### Required action:
Within the records, which lines hold the string "impulsionnelle"? Report each one by copying it.

### Data for review:

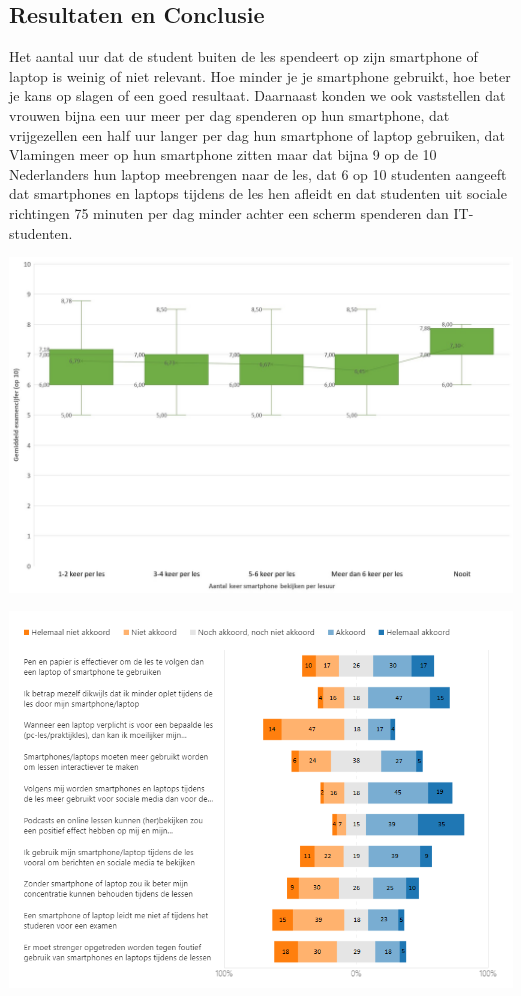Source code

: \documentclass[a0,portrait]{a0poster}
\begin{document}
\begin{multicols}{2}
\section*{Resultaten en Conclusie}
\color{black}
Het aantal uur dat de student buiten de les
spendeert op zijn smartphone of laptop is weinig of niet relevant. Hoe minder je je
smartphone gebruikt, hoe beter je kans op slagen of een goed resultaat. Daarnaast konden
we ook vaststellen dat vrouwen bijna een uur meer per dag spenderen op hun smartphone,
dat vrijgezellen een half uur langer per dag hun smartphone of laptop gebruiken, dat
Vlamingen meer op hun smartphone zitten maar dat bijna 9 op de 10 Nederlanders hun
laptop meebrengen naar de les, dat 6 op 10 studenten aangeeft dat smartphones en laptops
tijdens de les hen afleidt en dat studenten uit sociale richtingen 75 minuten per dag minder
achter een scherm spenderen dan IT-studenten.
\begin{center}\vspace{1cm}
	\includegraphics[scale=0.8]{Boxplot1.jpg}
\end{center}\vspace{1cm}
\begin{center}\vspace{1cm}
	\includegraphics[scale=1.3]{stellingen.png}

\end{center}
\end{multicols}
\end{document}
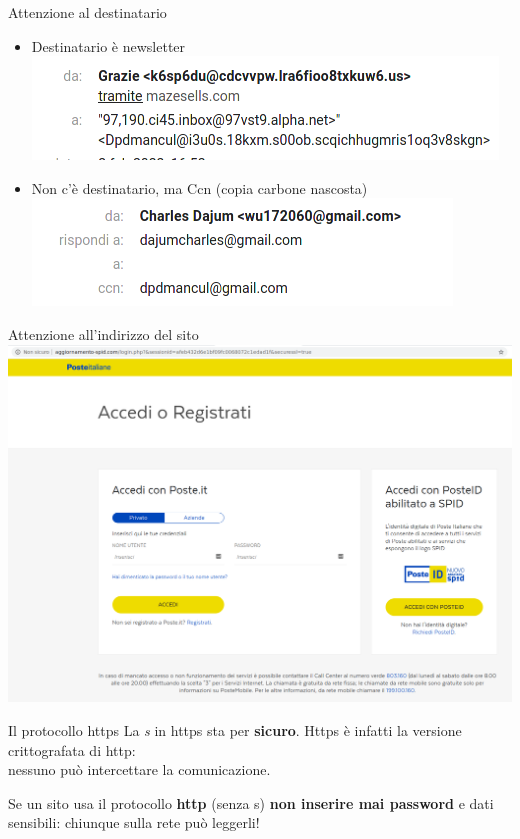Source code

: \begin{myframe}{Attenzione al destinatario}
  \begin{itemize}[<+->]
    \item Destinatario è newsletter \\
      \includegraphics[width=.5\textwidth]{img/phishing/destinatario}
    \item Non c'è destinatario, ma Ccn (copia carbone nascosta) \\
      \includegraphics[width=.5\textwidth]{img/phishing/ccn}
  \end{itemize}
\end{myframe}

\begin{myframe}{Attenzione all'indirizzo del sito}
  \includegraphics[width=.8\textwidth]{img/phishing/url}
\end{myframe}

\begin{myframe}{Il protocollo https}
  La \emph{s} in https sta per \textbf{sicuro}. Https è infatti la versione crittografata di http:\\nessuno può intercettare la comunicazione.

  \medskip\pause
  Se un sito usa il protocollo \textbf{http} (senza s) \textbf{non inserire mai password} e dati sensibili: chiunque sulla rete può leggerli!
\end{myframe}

---

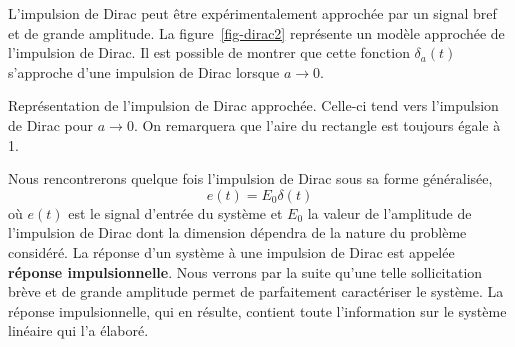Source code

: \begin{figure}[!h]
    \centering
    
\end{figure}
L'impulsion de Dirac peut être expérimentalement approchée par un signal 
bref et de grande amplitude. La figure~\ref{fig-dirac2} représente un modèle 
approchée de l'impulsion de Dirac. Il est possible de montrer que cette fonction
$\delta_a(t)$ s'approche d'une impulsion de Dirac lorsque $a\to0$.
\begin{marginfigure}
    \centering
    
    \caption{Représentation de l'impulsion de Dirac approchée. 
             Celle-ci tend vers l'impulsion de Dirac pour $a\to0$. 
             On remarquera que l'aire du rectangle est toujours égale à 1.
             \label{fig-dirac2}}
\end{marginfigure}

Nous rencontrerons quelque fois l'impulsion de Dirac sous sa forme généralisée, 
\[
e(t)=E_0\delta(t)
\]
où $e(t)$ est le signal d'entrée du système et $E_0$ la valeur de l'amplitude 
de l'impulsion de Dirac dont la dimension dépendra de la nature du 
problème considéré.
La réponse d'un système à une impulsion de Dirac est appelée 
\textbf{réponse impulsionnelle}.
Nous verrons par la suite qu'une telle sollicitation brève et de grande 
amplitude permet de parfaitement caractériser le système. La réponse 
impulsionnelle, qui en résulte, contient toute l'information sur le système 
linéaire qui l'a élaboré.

### Response for this exercise:
\textbf{réponse impulsionnelle}.
impulsionnelle, qui en résulte, contient toute l'information sur le système 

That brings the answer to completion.